(Document images with source code)
*****

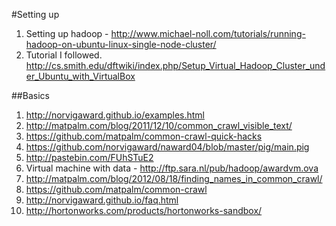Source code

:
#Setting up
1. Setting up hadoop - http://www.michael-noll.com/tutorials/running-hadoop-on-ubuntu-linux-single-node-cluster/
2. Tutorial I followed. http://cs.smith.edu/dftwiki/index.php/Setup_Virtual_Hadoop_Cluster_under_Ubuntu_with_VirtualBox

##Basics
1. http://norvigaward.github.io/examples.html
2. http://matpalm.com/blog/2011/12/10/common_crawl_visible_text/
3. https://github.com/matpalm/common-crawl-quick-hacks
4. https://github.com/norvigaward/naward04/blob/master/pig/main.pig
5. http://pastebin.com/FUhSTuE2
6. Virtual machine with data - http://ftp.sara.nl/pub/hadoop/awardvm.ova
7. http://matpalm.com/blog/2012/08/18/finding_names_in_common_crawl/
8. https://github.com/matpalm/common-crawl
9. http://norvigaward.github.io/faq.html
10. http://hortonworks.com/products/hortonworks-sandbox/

*****

Where a line in the records above contains the string "matpalm", copy that line.

◆ WRITTEN ANSWER ◆
2. http://matpalm.com/blog/2011/12/10/common_crawl_visible_text/
3. https://github.com/matpalm/common-crawl-quick-hacks
7. http://matpalm.com/blog/2012/08/18/finding_names_in_common_crawl/
8. https://github.com/matpalm/common-crawl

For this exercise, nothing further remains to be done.